In it's perpetual attempts to intimidate editors, writers, publishers, and movie producers, GLAAD is representative of that curious anomaly of the new millennium: the illiberal liberal. The irony, and the great danger, is that GLAAD is endorsed and subsidized by alleged proponents of "free expression" and openness -- whose money is going to subsidize a new and politically correct version of the Library Police.
In 1980, GLAAD's campaign against the movie Cruising demonized this realistic drama as heterosexist propaganda dedicated to the proposition that, as gay film historian Vito Russo put it, "homosexuality is not only contagious but inescapably brutal." The militant movie mavens of GLAAD reached a crescendo of shrillness in the controversy over Basic Instinct, an elegant movie about a murderess with lesbian tendencies. GLAAD's moral and aesthetic standards are sub-moronic: if a gay character in a movie or television drama is portrayed in a less than flattering light, or even ambiguously, it is GLAAD's cue to get out the picket signs.
This campaign to sanitize homosexuality in the movies soon expanded to include an organized effort to inculcate GLAAD's view of the subject in public school textbooks.
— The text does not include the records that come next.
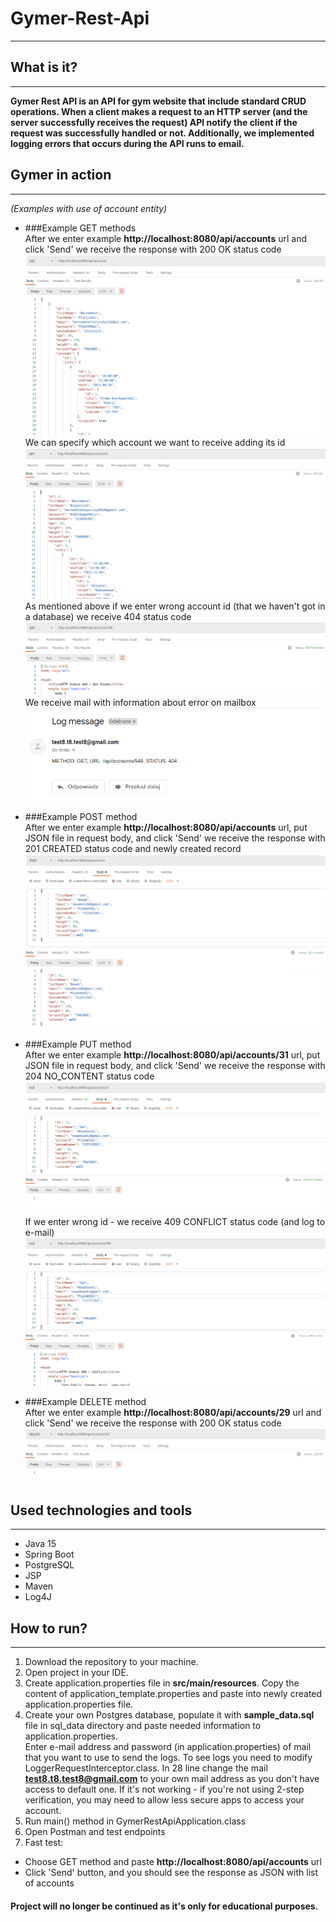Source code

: # Gymer-Rest-Api
***
## What is it?
***
**Gymer Rest API is an API for gym website that include standard CRUD operations. When a client makes a request to an
HTTP server (and the server successfully receives the request) API notify the client if the request was 
successfully handled or not.
Additionally, we implemented logging errors that occurs during the API runs to email.**

## Gymer in action
***
*(Examples with use of account entity)*
* ###Example GET methods
  <br/>After we enter example **http://localhost:8080/api/accounts** url and click 'Send' we receive the response with
  200 OK status code
  <br/>![screenshot1](src/main/resources/img/accountsGetOkScreenshot.png)
  <br/>We can specify which account we want to receive adding its id
  <br/>![screenshot2](src/main/resources/img/accountGetOkScreenshot.png)
  <br/>As mentioned above if we enter wrong account id (that we haven't got in a database) we receive 404 status code
  <br/>![screenshot3](src/main/resources/img/accountGetNotFoundScreenshot.png)
  <br/>We receive mail with information about error on mailbox
  <br/>![screenshot4](src/main/resources/img/accountNotFoundMailScreenshot.png)
  
* ###Example POST method
  <br/>After we enter example **http://localhost:8080/api/accounts** url, put JSON file in request body, and click 'Send'
  we receive the response with 201 CREATED status code and newly created record
  <br/>![screenshot5](src/main/resources/img/accountPostCreatedScreenshot.png)
  
* ###Example PUT method
  <br/>After we enter example **http://localhost:8080/api/accounts/31** url, put JSON file in request body, and click 'Send'
  we receive the response with 204 NO_CONTENT status code
  <br/>![screenshot6](src/main/resources/img/accountPutScreenshot.png)
  <br/>If we enter wrong id - we receive 409 CONFLICT status code (and log to e-mail)
  <br/>![screenshot7](src/main/resources/img/accountPutConflictScreenshot.png)
  
* ###Example DELETE method
  <br/>After we enter example **http://localhost:8080/api/accounts/29** url and click 'Send'
  we receive the response with 200 OK status code
  <br/>![screenshot8](src/main/resources/img/accountDeleteScreenshot.png)
## Used technologies and tools
***
* Java 15
* Spring Boot
* PostgreSQL
* JSP
* Maven
* Log4J

## How to run?
***
1. Download the repository to your machine.
2. Open project in your IDE.
3. Create application.properties file in **src/main/resources**. Copy the content of application_template.properties 
   and paste into newly created application.properties file.
4. Create your own Postgres database, populate it with **sample_data.sql** file in sql_data directory and paste 
   needed information to application.properties. 
   <br/>Enter e-mail address and password (in application.properties) of mail that you want to use to send the logs. To see logs you need to
   modify LoggerRequestInterceptor.class. In 28 line change the mail **test8.t8.test8@gmail.com** to your own 
   mail address as you don't have access to default one. If it's not working - if you're not using 2-step verification, you may need 
   to allow less secure apps to access your account.
5. Run main() method in GymerRestApiApplication.class
6. Open Postman and test endpoints
7. Fast test:
* Choose GET method and paste **http://localhost:8080/api/accounts** url
* Click 'Send' button, and you should see the response as JSON with list of accounts

#### Project will no longer be continued as it's only for educational purposes.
In California, GLAAD chapters were urged to attend meetings of the State Board of Education's ad hoc "Committee on Hate/Violence," which is, we are told, "an important platform of curriculum reform." The strategy is to piggyback onto the current campaign against racially-motivated "hate crimes" in the public schools: "Given the committee's focus, the public can demand the Board's attention to the role that textbooks can - and must - play in combating homophobia. After all, unless the Board of Education begins to spend tax dollars on books that include fair and accurate information about lesbians and gays, our schools will continue to teach a curriculum of hate and violence."
What could be clearer than this clarion call for state-subsidized gay propaganda aimed at children? As a parent put it at a meeting of the Queens (New York) School Board Distict 28, in reference to the imposition of New York City's infamous "Rainbow Curriculum": "Remember that the Children of the Rainbow [teacher's manual] specifically tells teachers that in all subjects they are to mention the gay and lesbian lifestyle. This means that in math, reading, and writing, our children will have to hear about this. And remember, this is the first grade." The whole process, he correctly concluded, amounts to "indoctrination."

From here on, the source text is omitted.